Business & Company Resource Center (2 concurrent users)
- A "one-stop shopping" database for company and business research.
- Provides brief information on 445,000 US and international companies.
- Provides reports on over 1,000 US and international industries.
- Covers associations, company financials, company histories and chronologies, company rankings, investment reports, market research reports, market share, products, suits, and claims.
- More info
More choices for company databases
3. Articles from Business Magazines
Business Source Premier
- Our largest database for business articles.
- Covers over 8,200 journals, magazines, and newspapers, including Business Week, Forbes, etc.

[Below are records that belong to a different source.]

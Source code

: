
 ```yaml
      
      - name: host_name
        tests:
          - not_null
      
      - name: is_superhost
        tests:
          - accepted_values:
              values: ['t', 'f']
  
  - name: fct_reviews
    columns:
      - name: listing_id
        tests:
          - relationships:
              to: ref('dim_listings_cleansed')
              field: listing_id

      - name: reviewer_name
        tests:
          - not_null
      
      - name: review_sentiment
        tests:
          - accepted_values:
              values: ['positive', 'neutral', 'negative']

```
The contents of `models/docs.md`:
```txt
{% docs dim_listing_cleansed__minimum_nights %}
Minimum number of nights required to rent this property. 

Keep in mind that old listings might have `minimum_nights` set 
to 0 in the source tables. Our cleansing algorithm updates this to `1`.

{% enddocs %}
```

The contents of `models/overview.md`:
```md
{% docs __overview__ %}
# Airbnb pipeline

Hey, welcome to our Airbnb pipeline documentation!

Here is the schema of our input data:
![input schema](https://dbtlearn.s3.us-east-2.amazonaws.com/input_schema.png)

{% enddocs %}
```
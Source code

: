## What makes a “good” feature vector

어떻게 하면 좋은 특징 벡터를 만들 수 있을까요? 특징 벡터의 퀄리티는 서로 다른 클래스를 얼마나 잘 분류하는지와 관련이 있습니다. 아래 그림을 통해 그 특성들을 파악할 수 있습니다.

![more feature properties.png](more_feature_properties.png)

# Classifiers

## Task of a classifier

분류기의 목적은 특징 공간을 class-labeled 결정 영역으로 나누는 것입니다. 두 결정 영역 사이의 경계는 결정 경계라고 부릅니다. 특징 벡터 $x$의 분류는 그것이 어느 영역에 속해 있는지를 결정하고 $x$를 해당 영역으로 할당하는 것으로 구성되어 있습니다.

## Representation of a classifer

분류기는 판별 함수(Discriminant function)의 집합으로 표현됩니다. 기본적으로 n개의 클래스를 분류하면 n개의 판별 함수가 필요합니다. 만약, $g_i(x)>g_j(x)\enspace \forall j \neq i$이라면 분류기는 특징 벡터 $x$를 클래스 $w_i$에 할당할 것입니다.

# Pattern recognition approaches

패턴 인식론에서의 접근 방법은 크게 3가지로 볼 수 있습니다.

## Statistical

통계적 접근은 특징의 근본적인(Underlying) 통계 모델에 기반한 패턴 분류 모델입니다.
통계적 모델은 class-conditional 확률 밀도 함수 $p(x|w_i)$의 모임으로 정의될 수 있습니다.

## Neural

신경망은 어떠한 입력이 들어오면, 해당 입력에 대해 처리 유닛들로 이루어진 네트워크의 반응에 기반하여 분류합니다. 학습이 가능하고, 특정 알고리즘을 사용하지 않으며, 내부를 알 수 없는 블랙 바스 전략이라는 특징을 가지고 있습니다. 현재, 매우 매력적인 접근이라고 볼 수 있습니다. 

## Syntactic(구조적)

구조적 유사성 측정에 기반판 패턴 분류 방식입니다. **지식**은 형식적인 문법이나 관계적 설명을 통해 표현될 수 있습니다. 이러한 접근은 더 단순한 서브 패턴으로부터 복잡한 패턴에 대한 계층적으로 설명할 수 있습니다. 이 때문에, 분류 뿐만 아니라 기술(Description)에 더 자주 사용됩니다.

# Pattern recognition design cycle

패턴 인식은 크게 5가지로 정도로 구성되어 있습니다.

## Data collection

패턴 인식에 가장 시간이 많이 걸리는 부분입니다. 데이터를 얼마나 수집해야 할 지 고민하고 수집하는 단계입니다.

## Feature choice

- Covers 1984-present, with earlier coverage for hundreds of top business journals.
- More info
Wall Street Journal (via ProQuest)
- Search for full text articles from the WSJ since 1982.
- More info
More choices for article databases
4. Annual Reports
- Includes two sections:
- An illustrated promotional section, typically written by the company's public relations department.
- This section "sells" the company as a good investment.
- It may describe with words and pictures their successful brands, major changes, new business strategies, market share, employees, and customers.
- A financial data section.
- Look in this section for the balance sheet and income statement.
- (Unlike the 10-K report sent to the SEC, the financial data in annual reports is not audited by external auditors. Therefore a 10-K report is more authoritative for corporate financials.)
- Find annual reports from the public company's investors' section.
- More on annual reports
5. Industry Analysis
S&P NetAdvantage
- Includes the S&P Industry Surveys, which provides analysis, descriptions, and data on 52 industries.
- Updated twice a year.
- More info
IBIS Industry Market Research
- Provides 25 to 45-page U.S. industry reports for all 5-digit NAICS codes (over 720 reports).
- Each report includes statistics, industry structure, product & customer segmentation, performance analysis, major players & market share, external drivers, 5-year forecasts with forecast analysis, and more.
- Reports are updated three or four times a year.
- More info
More choices for industry databases
6. Stock Recommendations
Morningstar Investment Research Center
- (Not the same as morningstar.com)
- Provides data for around 6,000 U.S. stocks
- Provides analyst reports for 1,000 of those stocks.
- Also provides screeners, a portfolio x-ray, and education tools.
S&P NetAdvantage: Stock Reports
- Do a company search to find these.
- The S&P Stock Reports provide performance data, analysis, and investment advice for 10,000 U.S. stocks.
- Presents 10 years of data.
- Each report is updated weekly, or more often for important developments.
Yahoo Finance, Google Finance, Marketwatch, etc. are also very useful of course, but don't provide analysis reports -- you gotta pay for that or use a library database like Morningstar and S&P.